One-half of the remaining unvested balance will vest one year after the First Vesting Day (the
“Second Vesting Day”). Accordingly, 2/3rds of the Bonus Account will be vested on the
Second Vesting Day (assuming no accelerated vesting has occurred as a result of a Change of
Control, as addressed below). The remaining unvested balance of the Bonus Account will vest one
year after the Second Vesting Day (the “Third Vesting Day”). Thus, the Bonus Account will be 100%
vested on the Third Vesting Day.
In particular, we understand that, on July 1, 2005 you were 46 years old and had 4 years of
service with the Company, so that the sum of your age and years of service will be 50. Therefore,
if you remain continuously employed with the Company until July 1, 2011, that day will be the first
July 1st that occurs at least one year after the day on which your years of service plus
your age will equal or exceed 60. Accordingly, that day will be the First Vesting Day, and
1/3rd of the unvested balance of your Bonus Account will vest on that day.
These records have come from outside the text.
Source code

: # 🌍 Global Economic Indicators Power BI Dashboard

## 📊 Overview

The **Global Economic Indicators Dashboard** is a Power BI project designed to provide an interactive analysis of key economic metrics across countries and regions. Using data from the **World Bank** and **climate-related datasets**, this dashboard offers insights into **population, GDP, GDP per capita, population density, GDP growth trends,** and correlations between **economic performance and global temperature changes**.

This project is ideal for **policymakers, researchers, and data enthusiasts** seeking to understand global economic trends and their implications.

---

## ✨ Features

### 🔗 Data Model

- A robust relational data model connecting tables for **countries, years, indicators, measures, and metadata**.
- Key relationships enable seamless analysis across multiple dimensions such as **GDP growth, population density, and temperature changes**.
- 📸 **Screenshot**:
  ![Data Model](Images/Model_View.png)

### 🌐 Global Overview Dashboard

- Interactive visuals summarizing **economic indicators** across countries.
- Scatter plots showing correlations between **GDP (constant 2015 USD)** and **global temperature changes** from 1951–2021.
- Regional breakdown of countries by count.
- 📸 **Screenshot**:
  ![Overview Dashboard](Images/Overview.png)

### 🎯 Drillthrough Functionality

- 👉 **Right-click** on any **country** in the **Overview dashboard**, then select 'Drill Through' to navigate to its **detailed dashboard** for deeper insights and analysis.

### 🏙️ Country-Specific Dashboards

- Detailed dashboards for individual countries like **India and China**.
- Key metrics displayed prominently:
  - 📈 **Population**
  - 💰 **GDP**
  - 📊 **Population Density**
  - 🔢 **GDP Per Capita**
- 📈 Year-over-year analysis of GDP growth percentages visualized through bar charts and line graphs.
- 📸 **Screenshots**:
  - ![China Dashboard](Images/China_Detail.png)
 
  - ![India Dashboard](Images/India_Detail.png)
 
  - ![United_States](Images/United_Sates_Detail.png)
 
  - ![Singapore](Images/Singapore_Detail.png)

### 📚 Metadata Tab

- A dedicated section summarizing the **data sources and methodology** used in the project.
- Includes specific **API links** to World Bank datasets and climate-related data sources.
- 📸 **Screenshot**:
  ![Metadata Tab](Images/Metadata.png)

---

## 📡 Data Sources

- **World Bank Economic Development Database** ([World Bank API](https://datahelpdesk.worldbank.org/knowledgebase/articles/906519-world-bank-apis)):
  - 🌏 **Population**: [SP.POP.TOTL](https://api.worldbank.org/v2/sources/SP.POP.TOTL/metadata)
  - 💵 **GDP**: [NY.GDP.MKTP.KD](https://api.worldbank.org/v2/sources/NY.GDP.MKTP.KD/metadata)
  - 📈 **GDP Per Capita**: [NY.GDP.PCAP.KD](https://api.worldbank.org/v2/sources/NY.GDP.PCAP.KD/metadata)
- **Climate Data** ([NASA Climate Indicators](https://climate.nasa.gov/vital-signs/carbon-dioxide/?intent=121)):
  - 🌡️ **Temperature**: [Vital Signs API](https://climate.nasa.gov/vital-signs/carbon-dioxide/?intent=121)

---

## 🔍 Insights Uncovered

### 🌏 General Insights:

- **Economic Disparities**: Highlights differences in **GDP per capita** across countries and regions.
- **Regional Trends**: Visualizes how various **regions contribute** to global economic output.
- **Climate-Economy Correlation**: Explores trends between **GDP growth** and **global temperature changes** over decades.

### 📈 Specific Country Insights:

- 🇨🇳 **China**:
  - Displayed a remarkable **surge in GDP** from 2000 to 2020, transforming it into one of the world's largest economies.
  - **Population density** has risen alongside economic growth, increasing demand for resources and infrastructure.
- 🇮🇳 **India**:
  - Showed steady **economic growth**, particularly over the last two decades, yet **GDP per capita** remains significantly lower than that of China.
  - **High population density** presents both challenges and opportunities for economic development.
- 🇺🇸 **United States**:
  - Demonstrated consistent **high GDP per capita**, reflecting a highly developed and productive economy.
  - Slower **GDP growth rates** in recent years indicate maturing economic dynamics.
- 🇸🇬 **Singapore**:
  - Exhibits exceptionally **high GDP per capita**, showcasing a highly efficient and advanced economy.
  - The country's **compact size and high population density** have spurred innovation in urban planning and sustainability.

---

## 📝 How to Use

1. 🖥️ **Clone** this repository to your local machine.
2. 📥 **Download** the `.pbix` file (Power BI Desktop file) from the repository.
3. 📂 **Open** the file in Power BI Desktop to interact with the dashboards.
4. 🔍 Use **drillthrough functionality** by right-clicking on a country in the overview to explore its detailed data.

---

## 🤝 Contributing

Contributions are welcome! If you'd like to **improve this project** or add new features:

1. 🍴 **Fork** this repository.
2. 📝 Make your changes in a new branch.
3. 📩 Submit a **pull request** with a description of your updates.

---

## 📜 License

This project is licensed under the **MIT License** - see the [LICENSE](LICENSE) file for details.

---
One-half of
the remaining unvested balance will vest on July 1, 2012, i.e., the Second Vesting Day; and
the remaining unvested balance in your Bonus Account will vest on July 1, 2013, i.e., the
Third Vesting Day.
Any amounts of the Incentive Bonus that are earned when any portion of your Bonus Account has
already vested will vest as if they had been earned before any portion was vested. That is, the
percentage of any such Incentive Bonus that equals the vested percentage of your Bonus Account on
the earning day will be credited to the vested portion of the Bonus Account, and the remainder will
be credited to the unvested portion of your Bonus Account, which will vest in accordance with the
normal vesting schedule. The entire amount of any Incentive Bonus earned on or after the Third
Vesting Day will be credited to vested portion of the Bonus Account, since the Bonus Account will
be 100% vested on and after that date.
Special vesting rules apply in the event of your death or a “Change of Control” as defined
below. Specifically, your account shall be 100% vested upon your death, if you are employed with
the Company at that time. Upon a Change of Control, if you are still employed with the Company you
will be deemed to have vested in that percentage of any unvested portion of the Deferred Account
equal to the number of complete months during which you have remained continuously employed with
the company during the eight-year period from July 1, 2005 through July 1, 2013 divided by 96. Any
portion of your Bonus Account that remains unvested after a Change of Control shall continue to
vest in accordance with the schedule described above. For example, if a Change of Control occurs
on July 1, 2006, and you are still employed with the Company, then 1/8th of your account
balance will vest on the Change of Control; 1/3rd of the 7/8ths portion of
your Bonus Account that remained unvested immediately after the Change of Control will vest on the
First Vesting Day (so that 5/12ths will then be vested); 1/2 of the remaining
7/12ths portion of your Bonus Account that remained unvested after the First Vesting
Date will vest on the Second Vesting Day (so that 17/24ths will then be vested); and the
remaining unvested balance of your Bonus Account will vest on the Third Vesting Day.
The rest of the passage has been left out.